Tag Archives: v0

A Candid experiment with AI engineering

AI will make you 10x faster. That is the promise I have heard. I’ve also heard that AI will turn non-technical people into technical people. Or more accurately, lower the bar for app development.

But the most important thing I know about AI (and this thought is by no means original to me!) is that you can’t know what AI can do, untill you work with it.

Consequently, I embarked on a new project with the expectation to be 10x faster. This project is my public repository, and I’ll write how many hours it took later in this blog.

The Project

The project is a machine learning related web application. A user will click through a series of randomly chosen fantasy character portraits (thank you, Nexus Mods!) and label their binary gender (this is about KISS principle, not about erasure of the non binary genders!). Then, with scikit-learn, we’ll train a model on the collection of images and gender, and see how it goes.

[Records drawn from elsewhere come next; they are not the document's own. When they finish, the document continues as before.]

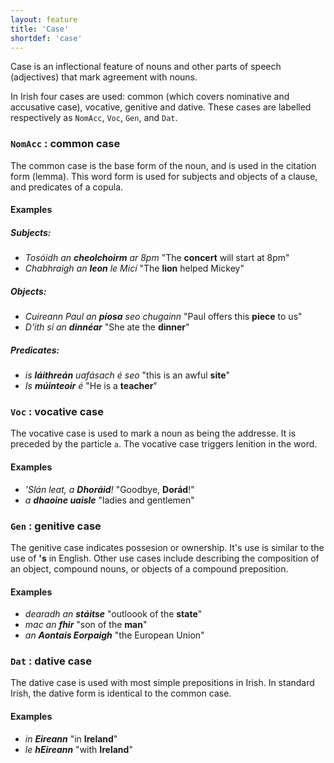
 ```yaml
---
layout: feature
title: 'Case'
shortdef: 'case'
---
```


Case is an inflectional feature of nouns and other parts of speech (adjectives) that mark agreement with nouns.

In Irish four cases are used: common (which covers nominative and accusative case), vocative, genitive and dative. These cases are labelled respectively as `NomAcc`, `Voc`, `Gen`, and `Dat`.

### `NomAcc` : common case

The common case is the base form of the noun, and is used in the citation form (lemma).
This word form is used for subjects and objects of a clause, and predicates of a copula.

#### Examples

##### Subjects:
* _Tosóidh an <b>cheolchoirm</b> ar 8pm_ "The <b>concert</b> will start at 8pm"
* _Chabhraigh an <b>leon</b> le Micí_ "The <b>lion</b> helped Mickey"

##### Objects:
* _Cuireann Paul an <b>píosa</b> seo chugainn_ "Paul offers this <b>piece</b> to us"
* _D'ith sí an <b>dinnéar</b>_ "She ate the <b>dinner</b>"

##### Predicates:
* _is <b>láithreán</b> uafásach é seo_ "this is an awful <b>site</b>"
* _Is <b>múinteoir</b> é_ "He is a <b>teacher</b>"

### `Voc` : vocative case

The vocative case is used to mark a noun as being the addresse. It is preceded by the particle `a`. The vocative case triggers lenition in the word.

#### Examples

* _'Slán leat, a <b>Dhoráid</b>!_ "Goodbye, <b>Dorád</b>!"
* _a <b>dhaoine uaisle</b>_ "ladies and gentlemen"

### `Gen` : genitive case

The genitive case indicates possesion or ownership. It's use is similar to the use of <b>'s</b> in English. Other use cases include describing the composition of an object, compound nouns, or objects of a compound preposition.

#### Examples

* _dearadh an <b>stáitse</b>_ "outloook of the <b>state</b>"
* _mac an <b>fhir</b>_ "son of the <b>man</b>"
* _an <b>Aontais Eorpaigh</b>_ "the European Union"

### `Dat` : dative case

The dative case is used with most simple prepositions in Irish. In standard Irish, the dative form is identical to the common case.

#### Examples

* _in <b>Eireann</b>_ "in <b>Ireland</b>"
* _le <b>hEireann</b>_ "with <b>Ireland</b>"

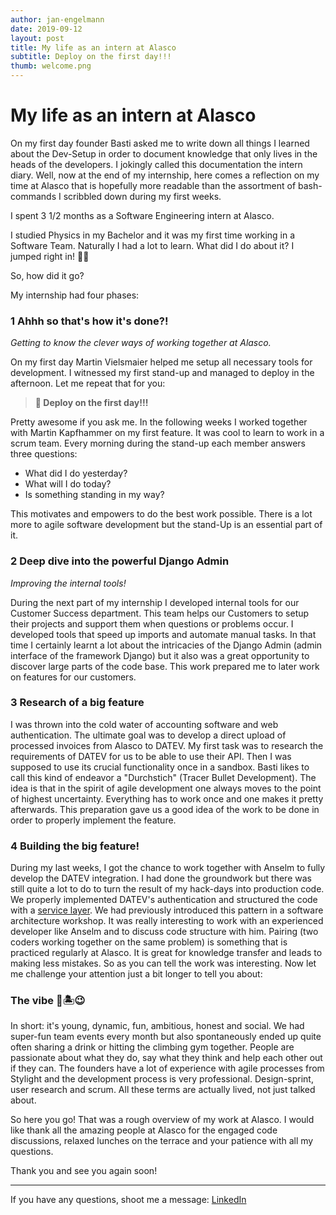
 ```yaml
---
author: jan-engelmann
date: 2019-09-12
layout: post
title: My life as an intern at Alasco
subtitle: Deploy on the first day!!!
thumb: welcome.png
---
```


#  My life as an intern at Alasco
On my first day founder Basti asked me to write down all things I learned about the Dev-Setup in order to document knowledge that only lives in the heads of the developers.
I jokingly called this documentation the intern diary. Well, now at the end of my internship, here comes a reflection on my time at Alasco that is hopefully more readable than the assortment of bash-commands I scribbled down during my first weeks.

I spent 3 1/2 months as a Software Engineering intern at Alasco.

I studied Physics in my Bachelor and it was my first time working in a Software Team.
Naturally I had a lot to learn. What did I do about it?
I jumped right in! 🤸🏼‍


So, how did it go?

My internship had four phases:
### 1 Ahhh so that's how it's done?!
*Getting to know the clever ways of working together at Alasco.*

On my first day Martin Vielsmaier helped me setup all necessary tools for development. I witnessed my first stand-up and managed to deploy in the afternoon.
Let me repeat that for you:

> **🚀 Deploy on the first day!!!**

Pretty awesome if you ask me.
In the following weeks I worked together with Martin Kapfhammer on my first feature. It was cool to learn to work in a scrum team. Every morning during the stand-up each member answers three questions:
- What did I do yesterday?
- What will I do today?
- Is something standing in my way?

This motivates and empowers to do the best work possible. There is a lot more to agile software development but the stand-Up is an essential part of it.
### 2 Deep dive into the powerful Django Admin
*Improving the internal tools!*

During the next part of my internship I developed internal tools for our Customer Success department. This team helps our Customers to setup their projects and support them when questions or problems occur. I developed tools that speed up imports and automate manual tasks.
In that time I certainly learnt a lot about the intricacies of the Django Admin (admin interface of the framework Django) but it also was a great opportunity to discover large parts of the code base. This work prepared me to later work on features for our customers.

### 3 Research of a big feature
I was thrown into the cold water of accounting software and web authentication. The ultimate goal was to develop a direct upload of processed invoices from Alasco to DATEV.
My first task was to research the requirements of DATEV for us to be able to use their API. Then I was supposed to use its crucial functionality once in a sandbox. Basti likes to call this kind of endeavor a "Durchstich" (Tracer Bullet Development). The idea is that in the spirit of agile development one always moves to the point of highest uncertainty. Everything has to work once and one makes it pretty afterwards. This preparation gave us a good idea of the work to be done in order to properly implement the feature.

### 4 Building the big feature!
During my last weeks, I got the chance to work together with Anselm to fully develop the DATEV integration. I had done the groundwork but there was still quite a lot to do to turn the result of my hack-days into production code.
We properly implemented DATEV's authentication and structured the code with a [service layer](https://martinfowler.com/eaaCatalog/serviceLayer.html). We had previously introduced this pattern in a software architecture workshop.
It was really interesting to work with an experienced developer like Anselm and to discuss code structure with him. Pairing (two coders working together on the same problem) is something that is practiced regularly at Alasco. It is great for knowledge transfer and leads to making less mistakes.
So as you can tell the work was interesting. Now let me challenge your attention just a bit longer to tell you about:
### The vibe 💪🏝😉
In short: it's young, dynamic, fun, ambitious, honest and social. We had super-fun team events every month but also spontaneously ended up quite often sharing a drink or hitting the climbing gym together. People are passionate about what they do, say what they think and help each other out if they can. The founders have a lot of experience with agile processes from Stylight and the development process is very professional. Design-sprint, user research and scrum. All these terms are actually lived, not just talked about.

So here you go! That was a rough overview of my work at Alasco. I would like thank all the amazing people at Alasco for the engaged code discussions, relaxed lunches on the terrace and your patience with all my questions.

Thank you and see you again soon!

-------------------
If you have any questions, shoot me a message: [LinkedIn](https://www.linkedin.com/in/jan-paul-engelmann/)
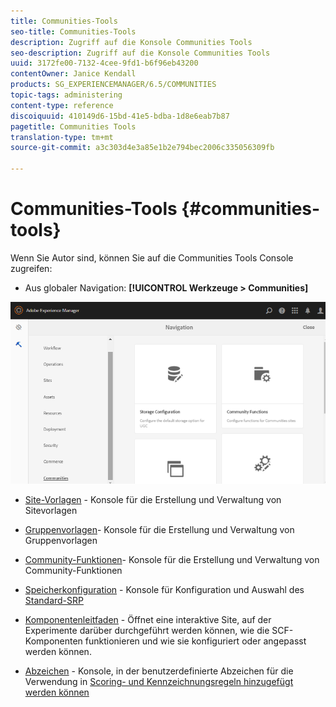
 ```yaml
---
title: Communities-Tools
seo-title: Communities-Tools
description: Zugriff auf die Konsole Communities Tools
seo-description: Zugriff auf die Konsole Communities Tools
uuid: 3172fe00-7132-4cee-9fd1-b6f96eb43200
contentOwner: Janice Kendall
products: SG_EXPERIENCEMANAGER/6.5/COMMUNITIES
topic-tags: administering
content-type: reference
discoiquuid: 410149d6-15bd-41e5-bdba-1d8e6eab7b87
pagetitle: Communities Tools
translation-type: tm+mt
source-git-commit: a3c303d4e3a85e1b2e794bec2006c335056309fb

---
```



# Communities-Tools {#communities-tools}

Wenn Sie Autor sind, können Sie auf die Communities Tools Console zugreifen:

* Aus globaler Navigation: **[!UICONTROL Werkzeuge > Communities]**

![chlimage_1-129](assets/chlimage_1-129.png)

* [Site-Vorlagen](sites.md) - Konsole für die Erstellung und Verwaltung von Sitevorlagen
* [Gruppenvorlagen](tools-groups.md)- Konsole für die Erstellung und Verwaltung von Gruppenvorlagen
* [Community-Funktionen](functions.md)- Konsole für die Erstellung und Verwaltung von Community-Funktionen
* [Speicherkonfiguration](srp-config.md) - Konsole für Konfiguration und Auswahl des [Standard-SRP](working-with-srp.md)

* [Komponentenleitfaden](components-guide.md) - Öffnet eine interaktive Site, auf der Experimente darüber durchgeführt werden können, wie die SCF-Komponenten funktionieren und wie sie konfiguriert oder angepasst werden können.
* [Abzeichen](badges.md) - Konsole, in der benutzerdefinierte Abzeichen für die Verwendung in [Scoring- und Kennzeichnungsregeln hinzugefügt werden können](implementing-scoring.md)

For deployment, this will use AWS and deploy through Github. Resources used will be Fargate, s3, lambdas, an autoscaler, a load balancer, an RDS database, etc. Terraform will be used for Infrastructure as code.

I picked this project because it combines tech I know extremely well (Python, AWS, SQL), tech that is new to me, but I’m comfortable with (terraform), and tech that I am far from an expert in (Docker, Machine Learning, nginx)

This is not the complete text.